What you will do - Please repeat all of the records, keeping every word unchanged.

Information given -
..........
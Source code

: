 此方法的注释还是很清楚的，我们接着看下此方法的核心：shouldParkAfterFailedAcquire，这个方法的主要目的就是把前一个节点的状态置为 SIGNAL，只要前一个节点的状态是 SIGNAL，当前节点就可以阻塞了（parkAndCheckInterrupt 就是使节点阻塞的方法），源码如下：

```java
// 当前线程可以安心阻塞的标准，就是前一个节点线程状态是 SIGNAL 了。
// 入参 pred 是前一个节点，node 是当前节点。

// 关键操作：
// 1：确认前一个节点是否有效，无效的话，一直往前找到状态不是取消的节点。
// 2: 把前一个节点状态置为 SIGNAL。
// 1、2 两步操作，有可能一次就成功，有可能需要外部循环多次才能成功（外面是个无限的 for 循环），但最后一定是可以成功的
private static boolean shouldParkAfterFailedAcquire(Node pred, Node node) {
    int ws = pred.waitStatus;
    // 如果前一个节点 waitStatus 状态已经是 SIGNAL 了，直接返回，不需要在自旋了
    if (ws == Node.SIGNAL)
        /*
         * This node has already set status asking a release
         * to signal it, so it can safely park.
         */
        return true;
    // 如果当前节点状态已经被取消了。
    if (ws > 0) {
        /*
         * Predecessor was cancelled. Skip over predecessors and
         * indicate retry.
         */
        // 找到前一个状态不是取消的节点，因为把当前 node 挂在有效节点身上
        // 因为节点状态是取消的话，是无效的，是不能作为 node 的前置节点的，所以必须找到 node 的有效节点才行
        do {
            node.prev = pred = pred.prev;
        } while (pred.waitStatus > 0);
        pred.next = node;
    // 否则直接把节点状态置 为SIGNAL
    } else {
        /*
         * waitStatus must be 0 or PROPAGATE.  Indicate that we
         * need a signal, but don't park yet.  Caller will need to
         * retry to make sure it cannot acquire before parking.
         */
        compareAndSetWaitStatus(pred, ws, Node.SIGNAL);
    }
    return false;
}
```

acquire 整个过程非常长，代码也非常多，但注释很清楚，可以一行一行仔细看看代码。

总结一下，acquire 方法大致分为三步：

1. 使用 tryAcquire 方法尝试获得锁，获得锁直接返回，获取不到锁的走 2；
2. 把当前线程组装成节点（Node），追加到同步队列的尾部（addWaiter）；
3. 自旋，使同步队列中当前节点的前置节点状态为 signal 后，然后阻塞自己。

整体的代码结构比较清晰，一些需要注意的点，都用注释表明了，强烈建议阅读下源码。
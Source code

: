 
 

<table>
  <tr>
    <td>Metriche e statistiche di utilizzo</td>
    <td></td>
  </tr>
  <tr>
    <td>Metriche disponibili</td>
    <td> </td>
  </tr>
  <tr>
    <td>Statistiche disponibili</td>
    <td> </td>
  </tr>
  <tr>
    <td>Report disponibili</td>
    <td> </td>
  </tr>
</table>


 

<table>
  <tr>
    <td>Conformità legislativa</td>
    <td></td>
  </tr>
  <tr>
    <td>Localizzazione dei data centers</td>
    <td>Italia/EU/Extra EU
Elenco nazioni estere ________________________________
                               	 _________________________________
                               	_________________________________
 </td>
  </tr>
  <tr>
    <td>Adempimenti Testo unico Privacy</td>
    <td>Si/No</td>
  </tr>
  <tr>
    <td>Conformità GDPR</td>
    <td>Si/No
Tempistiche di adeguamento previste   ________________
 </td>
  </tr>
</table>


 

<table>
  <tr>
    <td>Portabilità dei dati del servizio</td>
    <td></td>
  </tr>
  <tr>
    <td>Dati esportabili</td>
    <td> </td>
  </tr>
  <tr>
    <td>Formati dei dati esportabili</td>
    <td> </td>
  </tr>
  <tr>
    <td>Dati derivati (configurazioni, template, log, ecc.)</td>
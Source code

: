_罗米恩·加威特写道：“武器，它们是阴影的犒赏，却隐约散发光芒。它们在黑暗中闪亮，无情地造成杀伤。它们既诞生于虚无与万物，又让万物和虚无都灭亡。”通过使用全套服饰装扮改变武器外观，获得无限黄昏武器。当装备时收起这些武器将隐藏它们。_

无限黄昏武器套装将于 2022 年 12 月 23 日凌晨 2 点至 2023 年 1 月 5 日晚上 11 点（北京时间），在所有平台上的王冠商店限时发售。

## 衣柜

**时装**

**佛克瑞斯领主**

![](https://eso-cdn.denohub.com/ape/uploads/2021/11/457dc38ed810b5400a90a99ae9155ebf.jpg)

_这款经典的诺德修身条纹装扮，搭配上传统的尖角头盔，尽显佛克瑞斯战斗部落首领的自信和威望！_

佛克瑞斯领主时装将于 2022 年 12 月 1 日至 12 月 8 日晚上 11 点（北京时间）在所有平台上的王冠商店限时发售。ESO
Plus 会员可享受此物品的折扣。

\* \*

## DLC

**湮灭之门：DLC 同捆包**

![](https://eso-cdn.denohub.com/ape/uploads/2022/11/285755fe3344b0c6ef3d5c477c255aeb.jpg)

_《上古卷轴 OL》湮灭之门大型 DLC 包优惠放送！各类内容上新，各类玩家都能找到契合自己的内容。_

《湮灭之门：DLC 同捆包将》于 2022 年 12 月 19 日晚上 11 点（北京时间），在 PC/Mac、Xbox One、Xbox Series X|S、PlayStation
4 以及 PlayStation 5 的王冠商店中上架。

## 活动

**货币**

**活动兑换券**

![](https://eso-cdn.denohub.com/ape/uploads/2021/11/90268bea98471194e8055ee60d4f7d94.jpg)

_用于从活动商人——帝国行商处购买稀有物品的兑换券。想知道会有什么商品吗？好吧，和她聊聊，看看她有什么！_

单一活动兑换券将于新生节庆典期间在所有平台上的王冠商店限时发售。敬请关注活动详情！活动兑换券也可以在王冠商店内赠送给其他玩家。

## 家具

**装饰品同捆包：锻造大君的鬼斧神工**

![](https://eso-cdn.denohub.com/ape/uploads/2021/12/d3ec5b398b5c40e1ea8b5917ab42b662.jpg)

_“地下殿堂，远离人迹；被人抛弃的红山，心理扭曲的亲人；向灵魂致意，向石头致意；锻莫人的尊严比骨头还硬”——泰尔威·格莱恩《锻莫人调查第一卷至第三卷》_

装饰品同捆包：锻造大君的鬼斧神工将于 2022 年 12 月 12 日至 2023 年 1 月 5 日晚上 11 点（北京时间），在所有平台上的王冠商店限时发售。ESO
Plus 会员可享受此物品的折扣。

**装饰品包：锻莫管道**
..........
Task solution -
Source code

: 此方法的注释还是很清楚的，我们接着看下此方法的核心：shouldParkAfterFailedAcquire，这个方法的主要目的就是把前一个节点的状态置为 SIGNAL，只要前一个节点的状态是 SIGNAL，当前节点就可以阻塞了（parkAndCheckInterrupt 就是使节点阻塞的方法），源码如下：

```java
// 当前线程可以安心阻塞的标准，就是前一个节点线程状态是 SIGNAL 了。
// 入参 pred 是前一个节点，node 是当前节点。

// 关键操作：
// 1：确认前一个节点是否有效，无效的话，一直往前找到状态不是取消的节点。
// 2: 把前一个节点状态置为 SIGNAL。
// 1、2 两步操作，有可能一次就成功，有可能需要外部循环多次才能成功（外面是个无限的 for 循环），但最后一定是可以成功的
private static boolean shouldParkAfterFailedAcquire(Node pred, Node node) {
    int ws = pred.waitStatus;
    // 如果前一个节点 waitStatus 状态已经是 SIGNAL 了，直接返回，不需要在自旋了
    if (ws == Node.SIGNAL)
        /*
         * This node has already set status asking a release
         * to signal it, so it can safely park.
         */
        return true;
    // 如果当前节点状态已经被取消了。
    if (ws > 0) {
        /*
         * Predecessor was cancelled. Skip over predecessors and
         * indicate retry.
         */
        // 找到前一个状态不是取消的节点，因为把当前 node 挂在有效节点身上
        // 因为节点状态是取消的话，是无效的，是不能作为 node 的前置节点的，所以必须找到 node 的有效节点才行
        do {
            node.prev = pred = pred.prev;
        } while (pred.waitStatus > 0);
        pred.next = node;
    // 否则直接把节点状态置 为SIGNAL
    } else {
        /*
         * waitStatus must be 0 or PROPAGATE.  Indicate that we
         * need a signal, but don't park yet.  Caller will need to
         * retry to make sure it cannot acquire before parking.
         */
        compareAndSetWaitStatus(pred, ws, Node.SIGNAL);
    }
    return false;
}
```

acquire 整个过程非常长，代码也非常多，但注释很清楚，可以一行一行仔细看看代码。

总结一下，acquire 方法大致分为三步：

1. 使用 tryAcquire 方法尝试获得锁，获得锁直接返回，获取不到锁的走 2；
2. 把当前线程组装成节点（Node），追加到同步队列的尾部（addWaiter）；
3. 自旋，使同步队列中当前节点的前置节点状态为 signal 后，然后阻塞自己。

整体的代码结构比较清晰，一些需要注意的点，都用注释表明了，强烈建议阅读下源码。
Source code

: 
 

<table>
  <tr>
    <td>Metriche e statistiche di utilizzo</td>
    <td></td>
  </tr>
  <tr>
    <td>Metriche disponibili</td>
    <td> </td>
  </tr>
  <tr>
    <td>Statistiche disponibili</td>
    <td> </td>
  </tr>
  <tr>
    <td>Report disponibili</td>
    <td> </td>
  </tr>
</table>


 

<table>
  <tr>
    <td>Conformità legislativa</td>
    <td></td>
  </tr>
  <tr>
    <td>Localizzazione dei data centers</td>
    <td>Italia/EU/Extra EU
Elenco nazioni estere ________________________________
                               	 _________________________________
                               	_________________________________
 </td>
  </tr>
  <tr>
    <td>Adempimenti Testo unico Privacy</td>
    <td>Si/No</td>
  </tr>
  <tr>
    <td>Conformità GDPR</td>
    <td>Si/No
Tempistiche di adeguamento previste   ________________
 </td>
  </tr>
</table>


 

<table>
  <tr>
    <td>Portabilità dei dati del servizio</td>
    <td></td>
  </tr>
  <tr>
    <td>Dati esportabili</td>
    <td> </td>
  </tr>
  <tr>
    <td>Formati dei dati esportabili</td>
    <td> </td>
  </tr>
  <tr>
    <td>Dati derivati (configurazioni, template, log, ecc.)</td>
Source code

:_罗米恩·加威特写道：“武器，它们是阴影的犒赏，却隐约散发光芒。它们在黑暗中闪亮，无情地造成杀伤。它们既诞生于虚无与万物，又让万物和虚无都灭亡。”通过使用全套服饰装扮改变武器外观，获得无限黄昏武器。当装备时收起这些武器将隐藏它们。_

无限黄昏武器套装将于 2022 年 12 月 23 日凌晨 2 点至 2023 年 1 月 5 日晚上 11 点（北京时间），在所有平台上的王冠商店限时发售。

## 衣柜

**时装**

**佛克瑞斯领主**

![](https://eso-cdn.denohub.com/ape/uploads/2021/11/457dc38ed810b5400a90a99ae9155ebf.jpg)

_这款经典的诺德修身条纹装扮，搭配上传统的尖角头盔，尽显佛克瑞斯战斗部落首领的自信和威望！_

佛克瑞斯领主时装将于 2022 年 12 月 1 日至 12 月 8 日晚上 11 点（北京时间）在所有平台上的王冠商店限时发售。ESO
Plus 会员可享受此物品的折扣。

\* \*

## DLC

**湮灭之门：DLC 同捆包**

![](https://eso-cdn.denohub.com/ape/uploads/2022/11/285755fe3344b0c6ef3d5c477c255aeb.jpg)

_《上古卷轴 OL》湮灭之门大型 DLC 包优惠放送！各类内容上新，各类玩家都能找到契合自己的内容。_

《湮灭之门：DLC 同捆包将》于 2022 年 12 月 19 日晚上 11 点（北京时间），在 PC/Mac、Xbox One、Xbox Series X|S、PlayStation
4 以及 PlayStation 5 的王冠商店中上架。

## 活动

**货币**

**活动兑换券**

![](https://eso-cdn.denohub.com/ape/uploads/2021/11/90268bea98471194e8055ee60d4f7d94.jpg)

_用于从活动商人——帝国行商处购买稀有物品的兑换券。想知道会有什么商品吗？好吧，和她聊聊，看看她有什么！_

单一活动兑换券将于新生节庆典期间在所有平台上的王冠商店限时发售。敬请关注活动详情！活动兑换券也可以在王冠商店内赠送给其他玩家。

## 家具

**装饰品同捆包：锻造大君的鬼斧神工**

![](https://eso-cdn.denohub.com/ape/uploads/2021/12/d3ec5b398b5c40e1ea8b5917ab42b662.jpg)

_“地下殿堂，远离人迹；被人抛弃的红山，心理扭曲的亲人；向灵魂致意，向石头致意；锻莫人的尊严比骨头还硬”——泰尔威·格莱恩《锻莫人调查第一卷至第三卷》_

装饰品同捆包：锻造大君的鬼斧神工将于 2022 年 12 月 12 日至 2023 年 1 月 5 日晚上 11 点（北京时间），在所有平台上的王冠商店限时发售。ESO
Plus 会员可享受此物品的折扣。

**装饰品包：锻莫管道**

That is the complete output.